All of this contributes to the principal evocation of how temporality operates for the wiseguys in Goodfellas.  For these people, life constantly needs the stimulation that comes from crime and violence, which becomes an addiction, just like heroin. These stimulating events provide the temporal order to their lives. William S. Burroughs long ago pointed out that heroin addiction is not just an addition to a chemical – the real reason why heroin addicts go back to their addictive behaviour, even after supposedly being “cured” of their chemical addiction, is because they want to live on “junk time” [2].  Junk time is how temporality is realigned when you are on junk (heroin). The ups and downs that come from craving for and finally getting a junk dosage is what provides the temporal movement in their lives.  When they are on “non junk time”, everything is flat and pointless – life has no meaning for them. The junkie then feels he has to go back to the junk. So, too, is the case for the thrill-addicted wiseguys, whose short-term cravings are for the thrill of being treated by their peers as “somebody”. 

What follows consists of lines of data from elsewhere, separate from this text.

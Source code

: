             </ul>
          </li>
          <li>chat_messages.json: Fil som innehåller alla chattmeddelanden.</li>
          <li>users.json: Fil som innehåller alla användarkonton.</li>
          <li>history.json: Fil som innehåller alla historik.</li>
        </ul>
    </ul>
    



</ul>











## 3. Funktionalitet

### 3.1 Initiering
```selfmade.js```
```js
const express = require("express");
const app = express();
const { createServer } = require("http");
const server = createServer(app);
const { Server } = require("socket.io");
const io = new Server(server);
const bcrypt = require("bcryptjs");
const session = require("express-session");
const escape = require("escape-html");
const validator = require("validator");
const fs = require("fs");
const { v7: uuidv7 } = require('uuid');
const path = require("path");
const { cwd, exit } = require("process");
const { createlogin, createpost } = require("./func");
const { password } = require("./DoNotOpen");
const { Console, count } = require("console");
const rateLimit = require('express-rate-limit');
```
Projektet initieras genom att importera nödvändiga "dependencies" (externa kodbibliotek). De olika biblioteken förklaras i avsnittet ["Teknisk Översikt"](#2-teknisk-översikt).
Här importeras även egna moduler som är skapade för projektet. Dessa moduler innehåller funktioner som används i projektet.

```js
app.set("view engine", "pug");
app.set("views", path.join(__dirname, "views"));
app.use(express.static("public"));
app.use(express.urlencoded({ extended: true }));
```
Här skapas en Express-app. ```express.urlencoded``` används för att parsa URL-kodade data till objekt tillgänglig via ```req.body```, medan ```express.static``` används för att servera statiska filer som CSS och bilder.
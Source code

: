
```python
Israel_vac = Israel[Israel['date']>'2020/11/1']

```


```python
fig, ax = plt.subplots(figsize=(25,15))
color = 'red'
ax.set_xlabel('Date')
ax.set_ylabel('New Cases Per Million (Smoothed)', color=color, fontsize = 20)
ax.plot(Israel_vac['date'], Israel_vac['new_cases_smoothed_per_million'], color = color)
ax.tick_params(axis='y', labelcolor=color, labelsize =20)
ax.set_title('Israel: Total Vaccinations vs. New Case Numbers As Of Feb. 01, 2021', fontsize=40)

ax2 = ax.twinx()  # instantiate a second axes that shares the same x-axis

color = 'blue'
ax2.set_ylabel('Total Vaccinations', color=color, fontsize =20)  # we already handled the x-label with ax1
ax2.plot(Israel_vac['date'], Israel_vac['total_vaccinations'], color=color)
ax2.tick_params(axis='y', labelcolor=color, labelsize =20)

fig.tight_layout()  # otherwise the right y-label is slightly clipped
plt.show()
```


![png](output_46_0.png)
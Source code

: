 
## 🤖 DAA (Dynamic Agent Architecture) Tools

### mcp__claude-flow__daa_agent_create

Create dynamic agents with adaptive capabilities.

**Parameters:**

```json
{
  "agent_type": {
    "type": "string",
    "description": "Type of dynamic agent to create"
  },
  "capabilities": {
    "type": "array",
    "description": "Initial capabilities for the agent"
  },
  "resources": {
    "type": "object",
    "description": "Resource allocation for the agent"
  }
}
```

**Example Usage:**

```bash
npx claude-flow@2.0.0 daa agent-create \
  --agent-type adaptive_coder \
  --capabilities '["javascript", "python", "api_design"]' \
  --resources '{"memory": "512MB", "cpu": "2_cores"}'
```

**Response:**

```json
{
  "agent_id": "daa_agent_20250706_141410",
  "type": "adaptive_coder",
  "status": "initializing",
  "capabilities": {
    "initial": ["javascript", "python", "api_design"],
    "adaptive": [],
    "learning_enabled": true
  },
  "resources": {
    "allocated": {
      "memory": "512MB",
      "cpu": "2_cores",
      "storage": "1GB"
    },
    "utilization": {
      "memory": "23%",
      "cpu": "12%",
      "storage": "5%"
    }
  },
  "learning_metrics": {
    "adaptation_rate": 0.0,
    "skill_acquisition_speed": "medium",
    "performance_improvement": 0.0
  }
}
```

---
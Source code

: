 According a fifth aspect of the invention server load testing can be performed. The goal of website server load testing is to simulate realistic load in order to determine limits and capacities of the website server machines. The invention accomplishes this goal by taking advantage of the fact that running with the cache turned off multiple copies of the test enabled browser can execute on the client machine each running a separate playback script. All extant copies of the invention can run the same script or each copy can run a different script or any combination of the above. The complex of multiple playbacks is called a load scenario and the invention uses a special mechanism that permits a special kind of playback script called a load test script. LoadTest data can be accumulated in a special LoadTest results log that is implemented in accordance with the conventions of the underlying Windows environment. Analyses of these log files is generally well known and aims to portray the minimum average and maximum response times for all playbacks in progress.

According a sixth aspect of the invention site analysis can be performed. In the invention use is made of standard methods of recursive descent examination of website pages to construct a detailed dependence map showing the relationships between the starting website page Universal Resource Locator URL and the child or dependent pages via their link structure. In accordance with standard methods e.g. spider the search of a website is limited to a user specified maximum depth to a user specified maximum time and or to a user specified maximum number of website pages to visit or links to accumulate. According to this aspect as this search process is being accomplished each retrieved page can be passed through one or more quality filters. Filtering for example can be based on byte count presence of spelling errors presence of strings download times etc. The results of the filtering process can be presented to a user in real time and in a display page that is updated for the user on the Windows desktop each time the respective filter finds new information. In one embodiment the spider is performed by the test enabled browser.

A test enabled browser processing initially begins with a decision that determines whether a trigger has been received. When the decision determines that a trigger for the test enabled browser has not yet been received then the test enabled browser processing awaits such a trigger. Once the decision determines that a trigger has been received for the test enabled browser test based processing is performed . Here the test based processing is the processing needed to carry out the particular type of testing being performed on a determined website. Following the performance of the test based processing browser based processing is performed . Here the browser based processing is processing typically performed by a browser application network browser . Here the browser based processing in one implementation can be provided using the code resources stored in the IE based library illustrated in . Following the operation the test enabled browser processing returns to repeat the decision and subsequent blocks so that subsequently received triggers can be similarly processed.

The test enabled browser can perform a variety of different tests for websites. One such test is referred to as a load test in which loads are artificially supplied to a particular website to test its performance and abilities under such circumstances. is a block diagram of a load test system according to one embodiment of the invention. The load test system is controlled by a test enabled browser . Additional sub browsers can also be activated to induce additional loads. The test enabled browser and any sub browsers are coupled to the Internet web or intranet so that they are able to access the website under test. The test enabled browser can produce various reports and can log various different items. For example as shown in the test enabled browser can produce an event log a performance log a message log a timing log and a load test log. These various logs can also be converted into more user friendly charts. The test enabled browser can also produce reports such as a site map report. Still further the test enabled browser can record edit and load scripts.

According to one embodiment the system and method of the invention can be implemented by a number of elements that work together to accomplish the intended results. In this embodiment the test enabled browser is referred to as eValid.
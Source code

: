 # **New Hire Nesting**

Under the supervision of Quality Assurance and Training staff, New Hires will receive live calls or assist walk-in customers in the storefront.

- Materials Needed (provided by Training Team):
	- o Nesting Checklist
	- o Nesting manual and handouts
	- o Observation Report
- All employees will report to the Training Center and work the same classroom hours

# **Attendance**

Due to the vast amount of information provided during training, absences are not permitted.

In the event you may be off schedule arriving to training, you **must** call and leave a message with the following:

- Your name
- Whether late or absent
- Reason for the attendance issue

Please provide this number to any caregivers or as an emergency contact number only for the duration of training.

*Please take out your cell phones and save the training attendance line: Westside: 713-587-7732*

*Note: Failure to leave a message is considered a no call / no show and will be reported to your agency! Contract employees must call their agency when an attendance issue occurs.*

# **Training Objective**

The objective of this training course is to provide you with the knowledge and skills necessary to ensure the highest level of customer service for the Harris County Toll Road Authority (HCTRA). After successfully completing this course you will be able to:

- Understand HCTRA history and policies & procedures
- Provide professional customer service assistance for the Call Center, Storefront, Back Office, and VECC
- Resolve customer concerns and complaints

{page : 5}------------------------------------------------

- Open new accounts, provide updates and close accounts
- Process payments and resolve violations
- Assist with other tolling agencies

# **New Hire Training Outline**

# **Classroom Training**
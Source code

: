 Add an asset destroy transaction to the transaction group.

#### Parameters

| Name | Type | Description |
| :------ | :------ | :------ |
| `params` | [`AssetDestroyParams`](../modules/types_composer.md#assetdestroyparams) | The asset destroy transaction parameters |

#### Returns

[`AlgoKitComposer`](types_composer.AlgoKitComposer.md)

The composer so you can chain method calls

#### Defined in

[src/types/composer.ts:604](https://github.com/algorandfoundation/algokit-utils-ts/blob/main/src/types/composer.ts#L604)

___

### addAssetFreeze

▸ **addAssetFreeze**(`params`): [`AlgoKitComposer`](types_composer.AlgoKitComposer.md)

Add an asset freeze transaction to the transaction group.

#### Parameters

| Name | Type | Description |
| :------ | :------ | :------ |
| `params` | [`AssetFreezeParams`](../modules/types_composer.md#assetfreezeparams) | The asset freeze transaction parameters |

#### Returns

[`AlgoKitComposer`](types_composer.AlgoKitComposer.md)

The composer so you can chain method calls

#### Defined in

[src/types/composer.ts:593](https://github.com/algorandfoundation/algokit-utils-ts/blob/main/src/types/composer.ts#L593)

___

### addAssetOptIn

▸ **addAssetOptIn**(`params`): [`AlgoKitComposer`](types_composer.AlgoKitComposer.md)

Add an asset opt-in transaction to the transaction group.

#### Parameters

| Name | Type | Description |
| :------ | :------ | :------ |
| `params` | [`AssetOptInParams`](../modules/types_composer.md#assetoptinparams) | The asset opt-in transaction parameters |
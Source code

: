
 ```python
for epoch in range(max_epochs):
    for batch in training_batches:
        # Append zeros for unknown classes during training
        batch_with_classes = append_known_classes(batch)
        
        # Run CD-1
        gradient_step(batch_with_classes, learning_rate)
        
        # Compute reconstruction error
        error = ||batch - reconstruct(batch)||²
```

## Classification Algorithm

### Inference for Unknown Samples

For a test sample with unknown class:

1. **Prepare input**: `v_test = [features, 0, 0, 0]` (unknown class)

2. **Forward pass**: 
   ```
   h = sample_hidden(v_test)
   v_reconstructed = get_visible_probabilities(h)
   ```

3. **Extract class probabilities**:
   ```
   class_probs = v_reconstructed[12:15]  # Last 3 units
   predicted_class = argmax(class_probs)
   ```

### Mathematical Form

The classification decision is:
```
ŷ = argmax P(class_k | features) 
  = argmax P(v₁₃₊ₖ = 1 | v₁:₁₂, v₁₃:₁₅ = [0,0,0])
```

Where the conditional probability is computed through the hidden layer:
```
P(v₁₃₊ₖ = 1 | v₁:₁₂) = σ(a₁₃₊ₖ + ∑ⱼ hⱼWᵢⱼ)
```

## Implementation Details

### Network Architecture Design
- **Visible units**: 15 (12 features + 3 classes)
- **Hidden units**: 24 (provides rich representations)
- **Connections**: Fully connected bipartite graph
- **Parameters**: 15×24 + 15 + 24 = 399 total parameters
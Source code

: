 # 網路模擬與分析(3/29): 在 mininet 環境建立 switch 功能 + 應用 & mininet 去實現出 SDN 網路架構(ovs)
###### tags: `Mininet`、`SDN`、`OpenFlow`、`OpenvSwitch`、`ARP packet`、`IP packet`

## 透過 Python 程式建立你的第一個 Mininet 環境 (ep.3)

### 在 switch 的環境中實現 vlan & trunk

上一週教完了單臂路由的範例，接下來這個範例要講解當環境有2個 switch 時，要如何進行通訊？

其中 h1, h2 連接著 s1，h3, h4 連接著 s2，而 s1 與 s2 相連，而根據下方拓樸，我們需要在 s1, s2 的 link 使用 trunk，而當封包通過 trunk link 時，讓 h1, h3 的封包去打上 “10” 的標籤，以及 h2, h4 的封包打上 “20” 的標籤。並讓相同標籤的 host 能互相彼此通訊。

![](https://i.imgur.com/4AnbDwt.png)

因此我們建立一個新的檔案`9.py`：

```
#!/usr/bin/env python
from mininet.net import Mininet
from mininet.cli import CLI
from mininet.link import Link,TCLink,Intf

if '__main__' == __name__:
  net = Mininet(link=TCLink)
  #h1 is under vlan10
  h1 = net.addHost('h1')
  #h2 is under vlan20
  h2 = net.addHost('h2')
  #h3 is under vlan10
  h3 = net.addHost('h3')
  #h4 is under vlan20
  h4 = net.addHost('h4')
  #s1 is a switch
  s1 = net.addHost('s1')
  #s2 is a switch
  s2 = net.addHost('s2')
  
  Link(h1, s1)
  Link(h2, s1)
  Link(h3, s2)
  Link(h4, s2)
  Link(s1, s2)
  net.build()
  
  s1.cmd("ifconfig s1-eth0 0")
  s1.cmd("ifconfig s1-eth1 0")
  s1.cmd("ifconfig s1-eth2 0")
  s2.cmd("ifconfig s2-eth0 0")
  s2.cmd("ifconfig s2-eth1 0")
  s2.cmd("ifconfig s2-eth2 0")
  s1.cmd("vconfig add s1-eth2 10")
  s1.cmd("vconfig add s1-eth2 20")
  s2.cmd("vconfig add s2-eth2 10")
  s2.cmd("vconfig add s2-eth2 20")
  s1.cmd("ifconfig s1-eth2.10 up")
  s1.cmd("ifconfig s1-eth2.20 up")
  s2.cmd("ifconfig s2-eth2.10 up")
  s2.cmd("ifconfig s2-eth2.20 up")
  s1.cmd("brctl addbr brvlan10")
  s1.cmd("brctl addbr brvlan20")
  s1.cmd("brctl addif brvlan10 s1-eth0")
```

To overcome this obsession with the staccato-patterned blasting of short-term events, we all need to think in terms of longer narratives and longer-term goals.  When we look over and recall things that happened over the entire course of our own experience, we sometimes realize that seemingly trivial long-ago moments of loving compassion for another person were profoundly eventful and meaningful.  We didn’t realize it at the time, but those quiet moments fit into a larger pattern of significance to our lives. Recognizing this bigger picture, we need to go out and help other people, other potential wiseguys, realize the importance of those longer-term narratives and how they are put together via small but meaningful interactions.
★★½

Notes:
  1. Daron Acemoglu and James Robinson, Why Nations Fail: The Origins of Power, Prosperity, and Poverty (2012), Crown Business.  See also their weblog: http://whynationsfail.com/.
  2. William S. Burroughs, Junkie (1953), Ace Books.